In the western part of the chapel, you’ll notice an area surrounded by metal fencing. Beneath it is an underground vault – a mock tomb, far too small to hold a real body. This is the "Holy Sepulchre" which gave the abbey its name. It’s also the subject of the founding legend. In the late Middle Ages, that legend was recorded on 15 wooden panels – an easily understandable story in pictures – though the content is dramatic and disturbing.
In 1287, a Jewish merchant is said to have illicitly entered the church in the village of Techow in order to steal the host. When divine intervention prevented the thief from leaving, and he panicked and attempted to bury the host, it started to bleed. He fled, but his crime was discovered and he was put to death. The bleeding host is said to have worked many miracles and thus gave rise to the founding of the abbey, in the very place where it had been buried.
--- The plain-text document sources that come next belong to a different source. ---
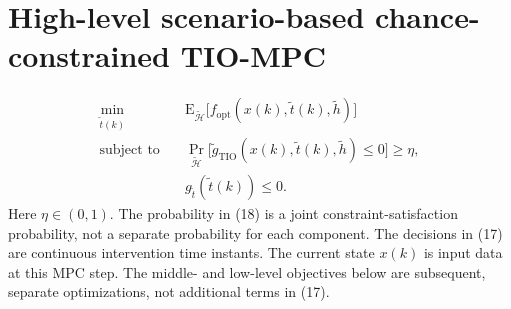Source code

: \documentclass{article}
\begin{document}
\section*{High-level scenario-based chance-constrained TIO-MPC}
\begin{align}
\min_{\tilde t(k)}\quad &\mathrm E_{\tilde{\mathcal H}}\bigl[f_{\mathrm{opt}}(x(k),\tilde t(k),\tilde h)\bigr] \tag{17}\\
\text{subject to}\quad &\Pr_{\tilde{\mathcal H}}\bigl[\tilde g_{\mathrm{TIO}}(x(k),\tilde t(k),\tilde h)\leq0\bigr]\geq\eta, \tag{18}\\
&g_{\tilde t}(\tilde t(k))\leq0. \tag{19}
\end{align}
Here $\eta\in(0,1)$. The probability in (18) is a joint constraint-satisfaction probability, not a separate probability for each component. The decisions in (17) are continuous intervention time instants. The current state $x(k)$ is input data at this MPC step. The middle- and low-level objectives below are subsequent, separate optimizations, not additional terms in (17).
\end{document}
It’s safe to assume that this supposed origin legend has nothing whatsoever to do with the historical truth. Unvarnished hatred of the Jews was taken for granted back then, something that is profoundly shocking to us today. The medieval pilgrims, on the other hand, venerated the host’s burial site here in the chapel. The host was, of course, seen as the true body of Christ following its transformation during Holy Mass. That was the body interred in the "Holy Sepulchre".
If you’d like to find out more about the abbey’s founding legend and the picture panels, you might like to know that the collegiate foundation has published several papers on the subject in recent years. And an entire room is dedicated to it in the foundation’s museum. To get to the museum, which is in the abbey’s east wing, you need to pass through the cloister.